TASK PROMPT.
If a line of the data below holds the word "FastDeliveryApi", list it.

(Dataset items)
※ ※ ※
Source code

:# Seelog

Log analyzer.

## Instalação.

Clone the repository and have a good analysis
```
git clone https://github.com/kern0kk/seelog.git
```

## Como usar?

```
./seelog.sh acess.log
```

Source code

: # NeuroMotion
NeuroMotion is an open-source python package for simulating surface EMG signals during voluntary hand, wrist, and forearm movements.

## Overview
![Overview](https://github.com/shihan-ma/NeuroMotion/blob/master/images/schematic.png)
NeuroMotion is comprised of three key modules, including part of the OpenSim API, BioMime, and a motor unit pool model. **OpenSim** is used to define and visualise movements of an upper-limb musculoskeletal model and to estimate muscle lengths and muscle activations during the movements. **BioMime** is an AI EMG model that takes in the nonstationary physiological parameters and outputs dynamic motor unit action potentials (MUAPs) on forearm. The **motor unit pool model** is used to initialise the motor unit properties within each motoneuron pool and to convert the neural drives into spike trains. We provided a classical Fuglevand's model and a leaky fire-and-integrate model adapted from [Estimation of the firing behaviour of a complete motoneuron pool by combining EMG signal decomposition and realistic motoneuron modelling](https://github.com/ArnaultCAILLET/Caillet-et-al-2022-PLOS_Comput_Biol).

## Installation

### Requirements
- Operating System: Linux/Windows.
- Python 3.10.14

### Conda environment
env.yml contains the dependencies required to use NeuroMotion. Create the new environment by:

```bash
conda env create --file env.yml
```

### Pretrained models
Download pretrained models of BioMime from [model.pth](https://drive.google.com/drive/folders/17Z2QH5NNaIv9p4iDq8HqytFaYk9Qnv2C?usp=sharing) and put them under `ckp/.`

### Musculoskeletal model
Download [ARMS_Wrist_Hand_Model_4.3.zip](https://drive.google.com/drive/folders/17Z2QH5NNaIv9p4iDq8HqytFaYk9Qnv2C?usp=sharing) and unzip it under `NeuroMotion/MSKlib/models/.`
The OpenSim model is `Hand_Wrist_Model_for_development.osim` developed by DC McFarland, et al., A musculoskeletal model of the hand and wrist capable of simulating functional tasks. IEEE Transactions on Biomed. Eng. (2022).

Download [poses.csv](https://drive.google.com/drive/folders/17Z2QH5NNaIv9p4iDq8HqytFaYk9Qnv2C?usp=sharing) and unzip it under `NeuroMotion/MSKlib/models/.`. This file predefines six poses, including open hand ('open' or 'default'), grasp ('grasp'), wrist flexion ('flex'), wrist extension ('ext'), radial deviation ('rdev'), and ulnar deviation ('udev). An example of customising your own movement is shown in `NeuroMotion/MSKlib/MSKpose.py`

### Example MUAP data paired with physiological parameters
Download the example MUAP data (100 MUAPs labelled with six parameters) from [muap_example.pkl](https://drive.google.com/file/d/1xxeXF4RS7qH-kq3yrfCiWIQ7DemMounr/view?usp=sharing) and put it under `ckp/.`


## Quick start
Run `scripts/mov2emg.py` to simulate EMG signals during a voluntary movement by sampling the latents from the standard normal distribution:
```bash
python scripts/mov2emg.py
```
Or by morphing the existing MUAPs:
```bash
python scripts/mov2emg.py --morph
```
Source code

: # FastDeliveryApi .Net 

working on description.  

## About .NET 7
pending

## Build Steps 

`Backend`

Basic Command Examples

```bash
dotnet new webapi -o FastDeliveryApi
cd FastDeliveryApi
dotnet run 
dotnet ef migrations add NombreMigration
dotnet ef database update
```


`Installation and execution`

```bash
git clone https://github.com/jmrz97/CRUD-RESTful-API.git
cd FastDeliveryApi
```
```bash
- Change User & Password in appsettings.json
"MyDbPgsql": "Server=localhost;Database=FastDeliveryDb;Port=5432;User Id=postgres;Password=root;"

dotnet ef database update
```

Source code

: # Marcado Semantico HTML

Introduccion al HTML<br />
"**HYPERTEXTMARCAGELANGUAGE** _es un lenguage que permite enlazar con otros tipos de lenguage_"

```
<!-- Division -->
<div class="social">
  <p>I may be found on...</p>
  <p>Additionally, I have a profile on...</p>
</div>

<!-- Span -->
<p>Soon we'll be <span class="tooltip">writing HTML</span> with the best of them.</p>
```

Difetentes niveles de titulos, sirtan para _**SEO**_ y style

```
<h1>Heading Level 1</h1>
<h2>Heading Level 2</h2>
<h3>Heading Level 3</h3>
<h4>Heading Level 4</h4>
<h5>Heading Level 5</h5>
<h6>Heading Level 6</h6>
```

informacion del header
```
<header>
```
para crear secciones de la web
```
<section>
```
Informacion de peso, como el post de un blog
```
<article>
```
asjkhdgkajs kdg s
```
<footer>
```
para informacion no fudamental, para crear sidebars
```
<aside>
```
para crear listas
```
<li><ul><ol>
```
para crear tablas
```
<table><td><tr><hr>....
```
※ ※ ※
REPLY.
: # FastDeliveryApi .Net 
dotnet new webapi -o FastDeliveryApi
cd FastDeliveryApi
cd FastDeliveryApi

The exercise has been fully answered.